Investment Options When You are 5 Years Away

hitnuggs

Dryer sheet wannabe
Joined
Jul 9, 2014
Messages
12
Location
Las Vegas
So, The good news is that both me and DW feel comfortable about pulling the plug in 5 years. I am 42 and she is 39. We are pretty well set up financially but will be saving heavily to be comfortably to FIRE in 5 years. The question I have is where is the best place to put the next 5 years of savings knowing that we will need this to live off of for 12 years. Below is where we stand today:
  • House paid for and no other debts
  • $550,000 in my 401K - going to continue contributing 4% with 4% match (11,000) into 401K
  • $250 in DW's 457 - going to continue contributing max $18,000/yr with no match
  • $90,000 in Vanguard total market, and various other funds - going to contribute $100,000 to $120,000/yr to Vanguard investments.
  • Living expenses are $60,000 - based on $40,000 for the last 5 years and an additional 20,000 for health insurance.
I am curious as to how the group thinks the best way to invest 500,000 - 600,000 over the next 5 years knowing that it will be withdrawn soon. My concerns are short term volatility and also taxes. I wonder if a Vanguard fund like VWALX would be the simplest? All withdraws would not be taxed and thus our tax bracket would be very low.

Thoughts
 
I'd keep about $300k in cash (TIPS and CD ladders) to fund the first 5+ years. And the rest in the vanguard total market fund. I'd allocate nothing to cash or bonds in any of your other retirement accounts.

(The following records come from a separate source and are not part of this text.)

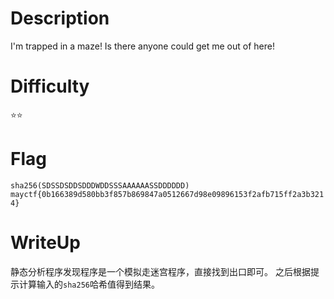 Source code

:# Description
I'm trapped in a maze! Is there anyone could get me out of here!

# Difficulty
⭐⭐

# Flag
`sha256(SDSSDSDDSDDDWDDSSSAAAAAASSDDDDDD)`
`mayctf{0b166389d580bb3f857b869847a0512667d98e09896153f2afb715ff2a3b3214}`

# WriteUp
静态分析程序发现程序是一个模拟走迷宫程序，直接找到出口即可。
之后根据提示计算输入的`sha256`哈希值得到结果。
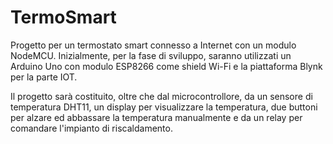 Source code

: # TermoSmart

Progetto per un termostato smart connesso a Internet con un modulo NodeMCU. Inizialmente, per la fase di sviluppo, saranno utilizzati un Arduino Uno con modulo ESP8266 come shield Wi-Fi e la piattaforma Blynk per la parte IOT.

Il progetto sarà costituito, oltre che dal microcontrollore, da un sensore di temperatura DHT11, un display per visualizzare la temperatura, due buttoni per alzare ed abbassare la temperatura manualmente e da un relay per comandare l'impianto di riscaldamento.
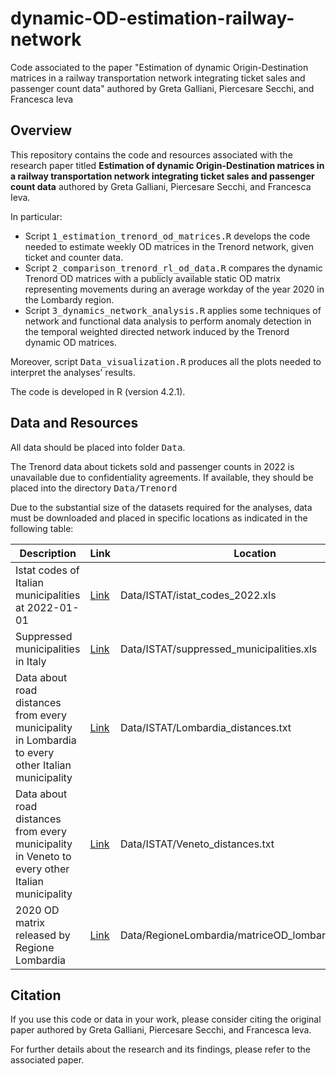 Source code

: # dynamic-OD-estimation-railway-network
Code associated to the paper "Estimation of dynamic Origin-Destination matrices in a railway transportation network integrating ticket sales and passenger count data" authored by Greta Galliani, Piercesare Secchi, and Francesca Ieva

## Overview

This repository contains the code and resources associated with the research paper titled **Estimation of dynamic Origin-Destination matrices in a railway transportation network integrating ticket sales and passenger count data** authored by Greta Galliani, Piercesare Secchi, and Francesca Ieva.

In particular:

* Script <tt>1_estimation_trenord_od_matrices.R</tt> develops the code needed to estimate weekly OD matrices in the Trenord network, given ticket and counter data.
* Script <tt>2_comparison_trenord_rl_od_data.R</tt> compares the dynamic Trenord OD matrices with a publicly available static OD matrix representing movements during an average workday of the year 2020 in the Lombardy region.
* Script <tt>3_dynamics_network_analysis.R</tt> applies some techniques of network and functional data analysis to perform anomaly detection in the temporal weighted directed network induced by the Trenord dynamic OD matrices.

Moreover, script <tt>Data_visualization.R</tt> produces all the plots needed to interpret the analyses' results.

The code is developed in R (version 4.2.1).

## Data and Resources
All data should be placed into folder <tt>Data</tt>.

The Trenord data about tickets sold and passenger counts in 2022 is unavailable due to confidentiality agreements. If available, they should be placed into the directory <tt>Data/Trenord</tt>

Due to the substantial size of the datasets required for the analyses, data must be downloaded and placed in specific locations as indicated in the following table:

| Description | Link | Location |
|-------------|------|----------|
| Istat codes of Italian municipalities at 2022-01-01 | [Link](https://www.istat.it/storage/codici-unita-amministrative/Archivio-elenco-comuni-codici-e-denominazioni_Anni_2022-2023.zip) | Data/ISTAT/istat_codes_2022.xls |
| Suppressed municipalities in Italy | [Link](https://www.istat.it/it/archivio/6789) |  Data/ISTAT/suppressed_municipalities.xls |
| Data about road distances from every municipality in Lombardia to every other Italian municipality | [Link](https://www.istat.it/storage/cartografia/matrici_distanze/Lombardia.zip) | Data/ISTAT/Lombardia_distances.txt |
| Data about road distances from every municipality in Veneto to every other Italian municipality | [Link](https://www.istat.it/storage/cartografia/matrici_distanze/Veneto.zip) | Data/ISTAT/Veneto_distances.txt |
| 2020 OD matrix released by Regione Lombardia | [Link](https://www.dati.lombardia.it/Mobilit-e-trasporti/Matrice-OD2020-Passeggeri/hyqr-mpe2/data) | Data/RegioneLombardia/matriceOD_lombardia_2020.csv |


## Citation

If you use this code or data in your work, please consider citing the original paper authored by Greta Galliani, Piercesare Secchi, and Francesca Ieva. 

For further details about the research and its findings, please refer to the associated paper.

I'm more aggressive than most here. You should make sure you are comfortable with your choices and asset allocation.

Congratulations, by the way. You and your SO should be proud of your accomplishment and management for getting this far.
 
I think you should do one of two things.

#1 Invest aggressively and retire whenever your portfolio value will support it. This gives you a shot at retiring earlier, but at the risk of having to work longer if the market screws up. That's pretty much what I did, though we're still 100% stocks and retired.

#2 In retirement you will always have the coming years' expenses to worry about. Nearly the same problem you face now, only worse. What is your strategy going to be during retirement? Will you hold 5 years of cash, a sizable bond allocation, a more conservative AA than currently? If you transition into your retirement AA now or over the next few years your retirement date might be a little more certain.

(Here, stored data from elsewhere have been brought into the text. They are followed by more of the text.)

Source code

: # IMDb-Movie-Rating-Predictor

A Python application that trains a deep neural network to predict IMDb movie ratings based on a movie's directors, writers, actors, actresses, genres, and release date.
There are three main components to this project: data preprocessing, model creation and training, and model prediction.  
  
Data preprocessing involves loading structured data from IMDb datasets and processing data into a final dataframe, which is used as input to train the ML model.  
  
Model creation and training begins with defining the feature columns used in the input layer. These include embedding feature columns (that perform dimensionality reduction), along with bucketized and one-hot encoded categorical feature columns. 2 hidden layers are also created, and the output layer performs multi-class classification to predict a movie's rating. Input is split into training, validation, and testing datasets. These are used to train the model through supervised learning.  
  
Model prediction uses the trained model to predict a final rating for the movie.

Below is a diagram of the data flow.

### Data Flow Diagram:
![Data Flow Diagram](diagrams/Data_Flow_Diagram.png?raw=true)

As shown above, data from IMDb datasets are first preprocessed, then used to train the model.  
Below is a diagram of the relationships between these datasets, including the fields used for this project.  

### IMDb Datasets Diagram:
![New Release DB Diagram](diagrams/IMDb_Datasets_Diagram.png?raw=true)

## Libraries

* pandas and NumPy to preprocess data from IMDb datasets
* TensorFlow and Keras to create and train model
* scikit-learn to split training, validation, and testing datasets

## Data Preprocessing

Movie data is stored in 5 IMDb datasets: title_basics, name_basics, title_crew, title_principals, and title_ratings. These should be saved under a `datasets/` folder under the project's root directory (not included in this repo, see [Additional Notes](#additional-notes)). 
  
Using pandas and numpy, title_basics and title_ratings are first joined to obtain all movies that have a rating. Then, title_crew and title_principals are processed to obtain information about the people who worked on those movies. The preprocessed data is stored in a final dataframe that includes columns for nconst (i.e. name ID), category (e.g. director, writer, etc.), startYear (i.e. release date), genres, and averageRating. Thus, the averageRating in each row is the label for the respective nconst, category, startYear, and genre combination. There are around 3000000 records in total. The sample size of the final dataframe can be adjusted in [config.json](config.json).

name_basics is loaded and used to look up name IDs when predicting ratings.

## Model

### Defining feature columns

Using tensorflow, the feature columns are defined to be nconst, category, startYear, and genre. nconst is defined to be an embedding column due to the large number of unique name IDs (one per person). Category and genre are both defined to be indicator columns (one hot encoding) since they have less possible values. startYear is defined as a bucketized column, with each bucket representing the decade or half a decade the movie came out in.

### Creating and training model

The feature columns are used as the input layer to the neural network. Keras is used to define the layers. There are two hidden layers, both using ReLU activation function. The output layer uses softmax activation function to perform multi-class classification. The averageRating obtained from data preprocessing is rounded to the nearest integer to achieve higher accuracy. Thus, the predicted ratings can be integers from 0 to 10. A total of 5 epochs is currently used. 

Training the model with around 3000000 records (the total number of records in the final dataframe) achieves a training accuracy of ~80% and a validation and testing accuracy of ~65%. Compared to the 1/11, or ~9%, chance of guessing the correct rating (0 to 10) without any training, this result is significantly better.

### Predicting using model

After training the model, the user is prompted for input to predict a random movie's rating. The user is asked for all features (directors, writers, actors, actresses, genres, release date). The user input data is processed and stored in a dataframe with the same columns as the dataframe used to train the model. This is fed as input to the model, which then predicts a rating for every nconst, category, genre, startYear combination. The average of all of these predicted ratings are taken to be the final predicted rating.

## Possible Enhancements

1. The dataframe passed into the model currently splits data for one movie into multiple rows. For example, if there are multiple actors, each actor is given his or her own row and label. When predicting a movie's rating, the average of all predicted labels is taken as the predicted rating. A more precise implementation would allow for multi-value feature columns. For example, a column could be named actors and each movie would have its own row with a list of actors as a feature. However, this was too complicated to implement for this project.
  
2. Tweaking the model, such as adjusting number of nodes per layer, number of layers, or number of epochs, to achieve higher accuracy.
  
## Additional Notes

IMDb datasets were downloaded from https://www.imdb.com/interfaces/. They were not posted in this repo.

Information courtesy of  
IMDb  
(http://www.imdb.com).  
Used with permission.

I would only do something special outside my retirement AA if I was going to have extra one-time expenses at the start.
 
In our case, we should be able to FIRE in 7 years when DW hits 59.5, which also happens to be the year we can probably have enough saved to pay off the house. Sweet Freedom! So, I too am wondering where to park some money for a few years, not forever. I know it is heresy for some investors to have bonds in the taxable account, and I do not myself currently. However, I trust Vanguard a lot and they recommend picking the right Vanguard LifeStrategy Fund for a goal that is 5 years or so out. These do have some bonds in them. I am weighing whether paying some taxes is worth it to allow the money to both grow a bit and actually be there when I need it in just 7 years.

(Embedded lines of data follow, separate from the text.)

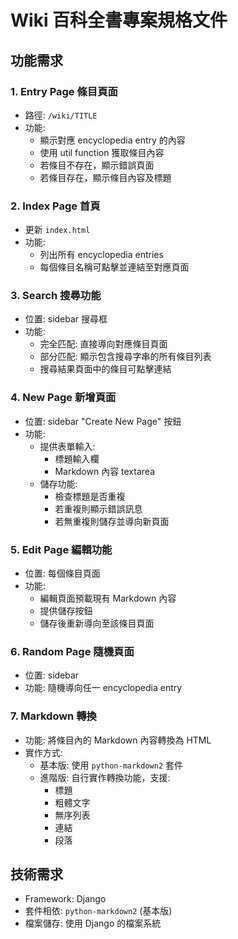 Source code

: # Wiki 百科全書專案規格文件

## 功能需求

### 1. Entry Page 條目頁面
- 路徑: `/wiki/TITLE`
- 功能:
  - 顯示對應 encyclopedia entry 的內容
  - 使用 util function 獲取條目內容
  - 若條目不存在，顯示錯誤頁面
  - 若條目存在，顯示條目內容及標題

### 2. Index Page 首頁
- 更新 `index.html`
- 功能:
  - 列出所有 encyclopedia entries
  - 每個條目名稱可點擊並連結至對應頁面

### 3. Search 搜尋功能
- 位置: sidebar 搜尋框
- 功能:
  - 完全匹配: 直接導向對應條目頁面
  - 部分匹配: 顯示包含搜尋字串的所有條目列表
  - 搜尋結果頁面中的條目可點擊連結

### 4. New Page 新增頁面
- 位置: sidebar "Create New Page" 按鈕
- 功能:
  - 提供表單輸入:
    - 標題輸入欄
    - Markdown 內容 textarea
  - 儲存功能:
    - 檢查標題是否重複
    - 若重複則顯示錯誤訊息
    - 若無重複則儲存並導向新頁面

### 5. Edit Page 編輯功能
- 位置: 每個條目頁面
- 功能:
  - 編輯頁面預載現有 Markdown 內容
  - 提供儲存按鈕
  - 儲存後重新導向至該條目頁面

### 6. Random Page 隨機頁面
- 位置: sidebar
- 功能: 隨機導向任一 encyclopedia entry

### 7. Markdown 轉換
- 功能: 將條目內的 Markdown 內容轉換為 HTML
- 實作方式:
  - 基本版: 使用 `python-markdown2` 套件
  - 進階版: 自行實作轉換功能，支援:
    - 標題
    - 粗體文字
    - 無序列表
    - 連結
    - 段落

## 技術需求
- Framework: Django
- 套件相依: `python-markdown2` (基本版)
- 檔案儲存: 使用 Django 的檔案系統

See: https://investor.vanguard.com/mutual-funds/lifestrategy/#/
 
The question I have is where is the best place to put the next 5 years of savings knowing that we will need this to live off of for 12 years. I am curious as to how the group thinks the best way to invest 500,000 - 600,000 over the next 5 years knowing that it will be withdrawn soon.
I don't understand why you feel that all of the $500K-$600K would have to be "withdrawn soon"?
You have 5 years left before you plan to retire, and then you plan to use it for the next 12 years.....isn't that a timeline of 17 years overall for the money? How is that soon? :confused:
 
I don't understand why you feel that all of the $500K-$600K would have to be "withdrawn soon"?
You have 5 years left before you plan to retire, and then you plan to use it for the next 12 years.....isn't that a timeline of 17 years overall for the money? How is that soon? :confused:

+1

IMHO, OP needs to determine an AA for his entire FIRE portfolio (to include supporting near term withdrawals) and apply savings from the next five years to support that AA.